Stay tuned to the blog for more advice for helping your parent in hospital…coming soon.

 

 

 

 

 

 

 

 

 

  1. January 17, 2017

    Sonya

    I am so sorry for your loss, Sandy. This is a great resource, and as we’re entering this reality in our own family, will be sharing with our followers.

    Take good care.

    • January 17, 2017

      Sandy

      Hi Sonya! Thanks so very much. I appreciate it. I am also so very sorry to hear that you are entering this reality in your own family. It’s a very difficult time…and for me it still is. I miss my mum every single day. Thank you so much for sharing! I sure hope it helps you and others, Sonya. You take care as well. xo

  2. January 2, 2017

    Elizabeth Vlug

    Sandy, first I want to say how sorry I am about your mother’s passing in October. The love you have for her oozed from the page and brought tears and memories back for me. I am blessed to still have my mom, but my dad died 6 years ago. It hit me so hard after taking care of him for the last 4 years of his life, often in hospital. And being a nurse, a lot of the care and decisions seem to fall onto me. Your article brings up some excellent points and should help numerous people during an emotional time. Thank you for sharing.

    • January 2, 2017

      Sandy

      Thank you so very much for your kind words, Elizabeth. It means a lot that you could tell how much I loved my mother <3 I am so sorry that you lost your dad (but glad to hear your mom is still with you). I can most certainly understand how much of his care, and the decisions that were needed to be made, must have fallen on your shoulders. Everyone must have been relying on your professional expertise and knowledge. That must have put extra stress on you though, at the time. Your comments mean a lot to me, especially since you know exactly what it's like in hospital - from both sides of the fence. Thanks again, Elizabeth!

  3. January 1, 2017

    Silvia D

    Thank you! My 84 year old father just went into the hospital a few days ago and will never go home, hearing those words hit you hard! He was stopping eating and drinking and fell and has diabetes and just recently had a few small strokes in the brain…his vitals are now better and they say that it will be 6 weeks in hospital bed then palliative care.
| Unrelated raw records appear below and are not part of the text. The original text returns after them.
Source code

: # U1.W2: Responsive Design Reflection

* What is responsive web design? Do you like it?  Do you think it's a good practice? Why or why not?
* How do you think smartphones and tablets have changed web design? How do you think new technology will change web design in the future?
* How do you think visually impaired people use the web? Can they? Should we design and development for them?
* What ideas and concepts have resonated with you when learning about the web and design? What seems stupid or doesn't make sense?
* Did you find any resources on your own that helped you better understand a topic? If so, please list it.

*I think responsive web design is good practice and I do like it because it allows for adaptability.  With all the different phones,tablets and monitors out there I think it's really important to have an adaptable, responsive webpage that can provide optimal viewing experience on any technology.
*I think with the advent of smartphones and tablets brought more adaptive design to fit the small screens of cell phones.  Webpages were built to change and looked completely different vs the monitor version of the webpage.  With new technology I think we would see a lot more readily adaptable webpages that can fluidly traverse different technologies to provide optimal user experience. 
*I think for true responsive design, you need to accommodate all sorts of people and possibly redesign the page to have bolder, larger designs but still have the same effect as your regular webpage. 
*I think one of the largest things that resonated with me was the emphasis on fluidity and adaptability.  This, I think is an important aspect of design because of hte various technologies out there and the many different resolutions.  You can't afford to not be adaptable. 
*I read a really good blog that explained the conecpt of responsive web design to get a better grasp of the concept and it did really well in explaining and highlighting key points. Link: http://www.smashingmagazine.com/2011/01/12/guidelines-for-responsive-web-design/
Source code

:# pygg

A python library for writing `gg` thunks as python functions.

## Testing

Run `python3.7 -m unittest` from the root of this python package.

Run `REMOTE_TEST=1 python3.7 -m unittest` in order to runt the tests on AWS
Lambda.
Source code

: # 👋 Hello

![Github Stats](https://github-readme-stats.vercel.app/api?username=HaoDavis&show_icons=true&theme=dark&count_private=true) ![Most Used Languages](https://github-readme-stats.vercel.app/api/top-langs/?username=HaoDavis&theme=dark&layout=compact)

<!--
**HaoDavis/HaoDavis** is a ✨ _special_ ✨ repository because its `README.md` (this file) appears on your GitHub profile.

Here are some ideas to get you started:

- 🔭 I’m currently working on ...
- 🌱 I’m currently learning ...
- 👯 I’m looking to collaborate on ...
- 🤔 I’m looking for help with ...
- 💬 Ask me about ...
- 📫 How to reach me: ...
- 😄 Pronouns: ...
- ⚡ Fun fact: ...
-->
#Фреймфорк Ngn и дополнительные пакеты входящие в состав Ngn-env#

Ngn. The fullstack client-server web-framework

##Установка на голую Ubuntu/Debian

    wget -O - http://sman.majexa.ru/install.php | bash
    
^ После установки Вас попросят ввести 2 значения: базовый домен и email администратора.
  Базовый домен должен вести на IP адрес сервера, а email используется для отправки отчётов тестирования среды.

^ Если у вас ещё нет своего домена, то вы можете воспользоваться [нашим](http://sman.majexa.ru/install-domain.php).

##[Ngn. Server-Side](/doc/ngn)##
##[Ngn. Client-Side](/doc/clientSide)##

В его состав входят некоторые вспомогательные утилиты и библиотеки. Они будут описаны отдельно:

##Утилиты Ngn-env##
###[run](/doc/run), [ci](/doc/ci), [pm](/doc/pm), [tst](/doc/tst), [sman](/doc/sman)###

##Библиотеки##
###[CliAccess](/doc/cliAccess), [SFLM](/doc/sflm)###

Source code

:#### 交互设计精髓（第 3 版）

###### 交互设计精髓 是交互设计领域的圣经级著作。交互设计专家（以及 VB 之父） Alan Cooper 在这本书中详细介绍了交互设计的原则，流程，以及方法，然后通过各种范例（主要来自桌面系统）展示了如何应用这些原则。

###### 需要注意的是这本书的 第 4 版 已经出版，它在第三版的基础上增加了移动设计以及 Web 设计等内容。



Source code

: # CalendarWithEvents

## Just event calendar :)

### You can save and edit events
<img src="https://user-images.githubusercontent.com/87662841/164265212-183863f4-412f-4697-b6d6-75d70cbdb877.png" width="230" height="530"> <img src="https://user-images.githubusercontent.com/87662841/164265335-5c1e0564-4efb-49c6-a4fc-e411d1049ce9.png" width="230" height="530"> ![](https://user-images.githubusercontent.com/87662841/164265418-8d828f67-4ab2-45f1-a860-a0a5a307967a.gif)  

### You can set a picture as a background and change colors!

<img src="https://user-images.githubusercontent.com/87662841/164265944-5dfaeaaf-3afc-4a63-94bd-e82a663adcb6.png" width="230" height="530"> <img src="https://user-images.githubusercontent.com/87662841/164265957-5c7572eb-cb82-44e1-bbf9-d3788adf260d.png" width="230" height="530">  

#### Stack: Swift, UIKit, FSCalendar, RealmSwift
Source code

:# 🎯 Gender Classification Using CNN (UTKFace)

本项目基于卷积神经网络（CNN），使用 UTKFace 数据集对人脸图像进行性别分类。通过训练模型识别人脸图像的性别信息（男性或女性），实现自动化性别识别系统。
Since this is very new to me with a parent in hospital all your advice /experience is so informative and appreciated! my mind is spinning..

    • January 1, 2017

      Sandy

      Ohhh Silvia! My heart goes out to you! I’m so very sorry to hear about your dad 🙁 . Those are terribly hard words to hear. So much of what you say is so familiar to me. I truly hope this post helps. I have so much more info, which I plan on writing about. In the meantime, if you have any questions, or just need someone to chat with, please feel free to email me at canadianbloghouse@ gmail.com . Hugs to you, Silvia. I hope your dad is ok 🙁 .

  4. January 1, 2017

    Christina

    This is very good advice Sandy. Hopefully it will help others. I know it will help me!

    • January 1, 2017

      Sandy

      Thanks Christina! I sure hope it helps. I learned so much from mum being in hospital that I thought I should share what I learned – and I know she would be happy if it helps some people 🙂 Thanks for stopping by!